In the fall, I slowly crawled out of the injury hole, rehabbing my body one piece at a time. I found my way back to running. I went back to training with my amazing teammates on Central Park Track Club, and started working with our new, world-class coach. I found my marathon groove in the knick of time, and this race was one I was really proud of, especially with a tough course like the legendary Boston Marathon.
World Marathon Major #5: The BMW Berlin Marathon, September 2022, 2:58:54
I was really fit for this race, maybe in the best marathon shape of my life, so I felt ready to take a risk right from mile one, running the first 20 miles about 10-15 seconds per mile faster than I had trained to run the race at. I felt great through 20 miles, and then I felt absolutely horrible for the last six, hitting the wall much harder even than my 2019 NYC Marathon.
I got to the point where the medical team had to come collect me after the race because I had almost passed out at the finish line, fighting my way just to make it to the Brandenburg Gate. I thought I was going to have a breakthrough race in Berlin, but it turns I just wasn’t ready for that next-level pace quite yet.
World Marathon Major #6: The Tokyo Marathon, March 2023, 2:53:11
This race was a total culmination of every marathon lesson that I’ve learned so far, every obstacle that I’ve overcome, every mile I’ve run, and, really, the goal of breaking the world record itself. My training cycle was the best one I’d put together yet, I paced myself perfectly, I had my race fueling down to a science, and I was able to put it all together for a personal record by nearly two-minutes.
I was the ninth American woman to cross the finish line, and I finally broke the world record that I set out to conquer over six years prior. It never felt sweeter than crossing that finish line in Japan.

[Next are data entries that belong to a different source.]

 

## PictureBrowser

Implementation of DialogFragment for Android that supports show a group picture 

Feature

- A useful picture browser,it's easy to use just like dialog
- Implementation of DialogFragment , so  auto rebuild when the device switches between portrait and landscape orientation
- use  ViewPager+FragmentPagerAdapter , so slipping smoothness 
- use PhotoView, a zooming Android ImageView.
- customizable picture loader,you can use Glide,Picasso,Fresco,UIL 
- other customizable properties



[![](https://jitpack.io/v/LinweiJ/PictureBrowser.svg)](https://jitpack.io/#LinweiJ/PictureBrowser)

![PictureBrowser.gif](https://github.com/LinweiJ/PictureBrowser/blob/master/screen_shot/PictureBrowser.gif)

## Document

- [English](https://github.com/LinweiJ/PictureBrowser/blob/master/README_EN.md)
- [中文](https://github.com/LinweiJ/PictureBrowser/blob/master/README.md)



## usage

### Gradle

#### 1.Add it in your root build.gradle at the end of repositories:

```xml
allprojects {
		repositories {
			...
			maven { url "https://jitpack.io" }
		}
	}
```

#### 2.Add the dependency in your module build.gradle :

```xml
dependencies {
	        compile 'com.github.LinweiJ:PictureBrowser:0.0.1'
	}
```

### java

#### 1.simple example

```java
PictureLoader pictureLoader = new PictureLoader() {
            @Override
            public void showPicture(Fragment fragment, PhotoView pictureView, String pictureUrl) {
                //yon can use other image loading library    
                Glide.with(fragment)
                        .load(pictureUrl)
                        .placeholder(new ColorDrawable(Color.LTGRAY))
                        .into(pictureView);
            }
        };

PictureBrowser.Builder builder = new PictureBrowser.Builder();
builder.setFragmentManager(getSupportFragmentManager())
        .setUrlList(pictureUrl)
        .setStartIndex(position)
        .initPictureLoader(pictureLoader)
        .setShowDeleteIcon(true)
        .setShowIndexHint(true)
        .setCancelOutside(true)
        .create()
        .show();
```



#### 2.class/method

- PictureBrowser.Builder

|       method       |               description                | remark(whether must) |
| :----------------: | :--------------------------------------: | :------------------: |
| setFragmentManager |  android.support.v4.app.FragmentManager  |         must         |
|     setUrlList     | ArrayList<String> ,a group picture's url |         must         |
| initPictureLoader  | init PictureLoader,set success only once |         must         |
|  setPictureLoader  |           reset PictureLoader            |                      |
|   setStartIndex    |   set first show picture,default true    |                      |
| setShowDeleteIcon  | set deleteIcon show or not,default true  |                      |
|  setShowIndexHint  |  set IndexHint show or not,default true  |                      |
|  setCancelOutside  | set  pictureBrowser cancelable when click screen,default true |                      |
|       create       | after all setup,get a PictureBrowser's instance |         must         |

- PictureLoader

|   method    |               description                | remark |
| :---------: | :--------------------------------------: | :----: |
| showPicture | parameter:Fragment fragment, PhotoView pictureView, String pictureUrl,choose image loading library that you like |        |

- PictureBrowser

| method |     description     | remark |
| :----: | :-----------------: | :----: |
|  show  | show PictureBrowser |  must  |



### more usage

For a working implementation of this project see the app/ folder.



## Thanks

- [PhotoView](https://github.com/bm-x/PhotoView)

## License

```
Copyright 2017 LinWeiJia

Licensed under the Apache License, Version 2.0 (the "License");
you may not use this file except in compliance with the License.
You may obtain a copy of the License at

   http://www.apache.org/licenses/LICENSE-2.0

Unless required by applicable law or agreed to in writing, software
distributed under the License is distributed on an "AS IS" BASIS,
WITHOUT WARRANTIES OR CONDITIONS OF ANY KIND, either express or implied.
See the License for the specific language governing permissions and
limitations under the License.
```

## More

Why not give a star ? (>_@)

For anyone out there thinking about running a marathon, or going after any other XL athletic goal, I have a couple of takeaways from this world-record-breaking marathon experience that may be helpful to you:
- Your goal is serious, but don’t take yourself too seriously. Dream big and work hard, but don’t forget to laugh along the way.

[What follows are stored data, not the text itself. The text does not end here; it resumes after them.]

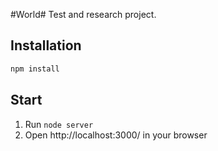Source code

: #World#
Test and research project.

Installation
------------
```sh
npm install
```

Start
-----
1. Run ```node server```
2. Open http://localhost:3000/ in your browser
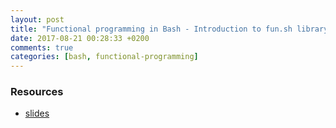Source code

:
 ```yaml
---
layout: post
title: "Functional programming in Bash - Introduction to fun.sh library"
date: 2017-08-21 00:28:33 +0200
comments: true
categories: [bash, functional-programming]
---
```


### Resources

* [slides](presentations/bash-fun.html)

- Surround yourself with people who lift you up on your journey—training buddies, coaches, and supportive partners, family, and friends (and in my case, hey, it doesn’t hurt to work for a brand full of like-minded athletes who support my goals and let me write long blogs about them 😉).

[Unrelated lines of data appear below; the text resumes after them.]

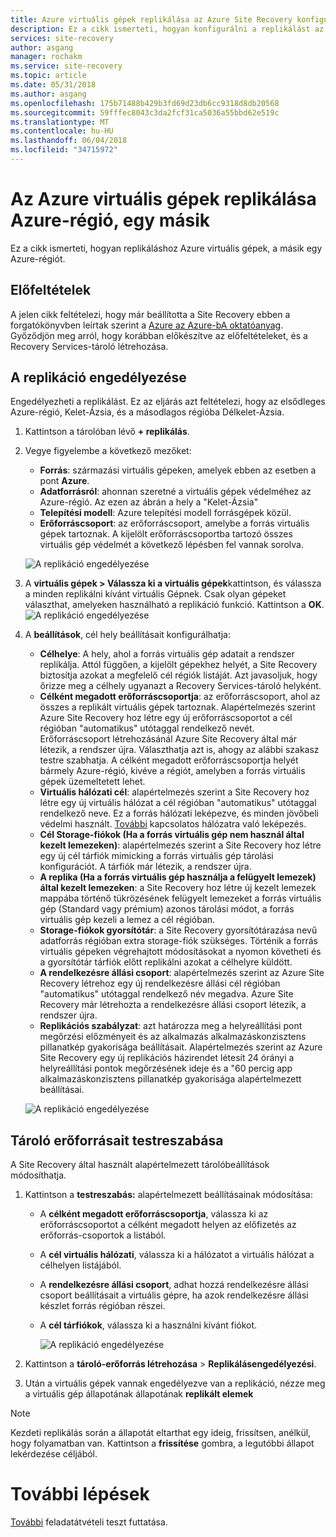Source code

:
 ```yaml
---
title: Azure virtuális gépek replikálása az Azure Site Recovery konfigurálása |} Microsoft Docs
description: Ez a cikk ismerteti, hogyan konfigurálni a replikálást az Azure virtuális gépeken, a másik a Site Recovery segítségével egy Azure-régiót.
services: site-recovery
author: asgang
manager: rochakm
ms.service: site-recovery
ms.topic: article
ms.date: 05/31/2018
ms.author: asgang
ms.openlocfilehash: 175b71488b429b3fd69d23db6cc9318d8db20568
ms.sourcegitcommit: 59fffec8043c3da2fcf31ca5036a55bbd62e519c
ms.translationtype: MT
ms.contentlocale: hu-HU
ms.lasthandoff: 06/04/2018
ms.locfileid: "34715972"
---
```

# <a name="replicate-azure-virtual-machines-to-another-azure-region"></a>Az Azure virtuális gépek replikálása Azure-régió, egy másik



Ez a cikk ismerteti, hogyan replikáláshoz Azure virtuális gépek, a másik egy Azure-régiót.

## <a name="prerequisites"></a>Előfeltételek

A jelen cikk feltételezi, hogy már beállította a Site Recovery ebben a forgatókönyvben leírtak szerint a [Azure az Azure-bA oktatóanyag](azure-to-azure-tutorial-enable-replication.md). Győződjön meg arról, hogy korábban előkészítve az előfeltételeket, és a Recovery Services-tároló létrehozása.



## <a name="enable-replication"></a>A replikáció engedélyezése

Engedélyezheti a replikálást. Ez az eljárás azt feltételezi, hogy az elsődleges Azure-régió, Kelet-Ázsia, és a másodlagos régióba Délkelet-Ázsia.

1. Kattintson a tárolóban lévő **+ replikálás**.
2. Vegye figyelembe a következő mezőket:
    - **Forrás**: származási virtuális gépeken, amelyek ebben az esetben a pont **Azure**.
    - **Adatforrásról**: ahonnan szeretné a virtuális gépek védelméhez az Azure-régió. Az ezen az ábrán a hely a "Kelet-Ázsia"
    - **Telepítési modell**: Azure telepítési modell forrásgépek közül.
    - **Erőforráscsoport**: az erőforráscsoport, amelybe a forrás virtuális gépek tartoznak. A kijelölt erőforráscsoportba tartozó összes virtuális gép védelmét a következő lépésben fel vannak sorolva.

    ![A replikáció engedélyezése](./media/site-recovery-replicate-azure-to-azure/enabledrwizard1.png)

3. A **virtuális gépek > Válassza ki a virtuális gépek**kattintson, és válassza a minden replikálni kívánt virtuális Gépnek. Csak olyan gépeket választhat, amelyeken használható a replikáció funkció. Kattintson a **OK**.
    ![A replikáció engedélyezése](./media/site-recovery-replicate-azure-to-azure/virtualmachine_selection.png)

4. A **beállítások**, cél hely beállításait konfigurálhatja:

    - **Célhelye**: A hely, ahol a forrás virtuális gép adatait a rendszer replikálja. Attól függően, a kijelölt gépekhez helyét, a Site Recovery biztosítja azokat a megfelelő cél régiók listáját. Azt javasoljuk, hogy őrizze meg a célhely ugyanazt a Recovery Services-tároló helyként.
    - **Célként megadott erőforráscsoportja**: az erőforráscsoport, ahol az összes a replikált virtuális gépek tartoznak. Alapértelmezés szerint Azure Site Recovery hoz létre egy új erőforráscsoportot a cél régióban "automatikus" utótaggal rendelkező nevét. Erőforráscsoport létrehozásánál Azure Site Recovery által már létezik, a rendszer újra. Választhatja azt is, ahogy az alábbi szakasz testre szabhatja. A célként megadott erőforráscsoportja helyét bármely Azure-régió, kivéve a régiót, amelyben a forrás virtuális gépek üzemeltetett lehet.
    - **Virtuális hálózati cél**: alapértelmezés szerint a Site Recovery hoz létre egy új virtuális hálózat a cél régióban "automatikus" utótaggal rendelkező neve. Ez a forrás hálózati leképezve, és minden jövőbeli védelmi használt. [További](site-recovery-network-mapping-azure-to-azure.md) kapcsolatos hálózatra való leképezés.
    - **Cél Storage-fiókok (Ha a forrás virtuális gép nem használ által kezelt lemezeken)**: alapértelmezés szerint a Site Recovery hoz létre egy új cél tárfiók mimicking a forrás virtuális gép tárolási konfigurációt. A tárfiók már létezik, a rendszer újra.
    - **A replika (Ha a forrás virtuális gép használja a felügyelt lemezek) által kezelt lemezeken**: a Site Recovery hoz létre új kezelt lemezek mappába történő tükrözésének felügyelt lemezeket a forrás virtuális gép (Standard vagy prémium) azonos tárolási módot, a forrás virtuális gép kezeli a lemez a cél régióban.
    - **Storage-fiókok gyorsítótár**: a Site Recovery gyorsítótárazása nevű adatforrás régióban extra storage-fiók szükséges. Történik a forrás virtuális gépeken végrehajtott módosításokat a nyomon követheti és a gyorsítótár tárfiók előtt replikálni azokat a célhelyre küldött.
    - **A rendelkezésre állási csoport**: alapértelmezés szerint az Azure Site Recovery létrehoz egy új rendelkezésre állási cél régióban "automatikus" utótaggal rendelkező név megadva. Azure Site Recovery már létrehozta a rendelkezésre állási csoport létezik, a rendszer újra.
    - **Replikációs szabályzat**: azt határozza meg a helyreállítási pont megőrzési előzményeit és az alkalmazás alkalmazáskonzisztens pillanatkép gyakorisága beállításait. Alapértelmezés szerint az Azure Site Recovery egy új replikációs házirendet létesít 24 órányi a helyreállítási pontok megőrzésének ideje és a "60 percig app alkalmazáskonzisztens pillanatkép gyakorisága alapértelmezett beállításai.

    ![A replikáció engedélyezése](./media/site-recovery-replicate-azure-to-azure/enabledrwizard3.PNG)

## <a name="customize-target-resources"></a>Tároló erőforrásait testreszabása

A Site Recovery által használt alapértelmezett tárolóbeállítások módosíthatja.

1. Kattintson a **testreszabás:** alapértelmezett beállításainak módosítása:
    - A **célként megadott erőforráscsoportja**, válassza ki az erőforráscsoportot a célként megadott helyen az előfizetés az erőforrás-csoportok a listából.
    - A **cél virtuális hálózati**, válassza ki a hálózatot a virtuális hálózat a célhelyen listájából.
    - A **rendelkezésre állási csoport**, adhat hozzá rendelkezésre állási csoport beállításait a virtuális gépre, ha azok rendelkezésre állási készlet forrás régióban részei.
    - A **cél tárfiókok**, válassza ki a használni kívánt fiókot.

        ![A replikáció engedélyezése](./media/site-recovery-replicate-azure-to-azure/customize.PNG)

2. Kattintson a **tároló-erőforrás létrehozása** > **Replikálásengedélyezési**.
3. Után a virtuális gépek vannak engedélyezve van a replikáció, nézze meg a virtuális gép állapotának állapotának **replikált elemek**

>[!NOTE]
>Kezdeti replikálás során a állapotát eltarthat egy ideig, frissítsen, anélkül, hogy folyamatban van. Kattintson a **frissítése** gombra, a legutóbbi állapot lekérdezése céljából.
>

# <a name="next-steps"></a>További lépések

[További](site-recovery-test-failover-to-azure.md) feladatátvételi teszt futtatása.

- No matter how good you get, you’re never an expert. You’re always a student. Sports will continue to humble you, and you should let them. Stay learning.
- Most importantly, stick with it. Committing is not the hardest part, but rather, the followthrough. It’s much more mental than physical, because as any athletic or life journey goes, the path is never straight, with many bumps in the road.
You’re going to have a rough days, rough weeks, even rough months or years. You’re going to have bad workouts.
You’re going to want to throw in the towel when it gets tough, but staying the course is SO WORTH IT. Nothing beats the feeling of accomplishment, when you dream big and then you make your own dream come true, through hard work and pure grit.
When you cross that finish line, when you reach that goal, knowing it was yourself who got you there, that’s really special, and nothing and no one can ever take that moment, that time in your life, away from you.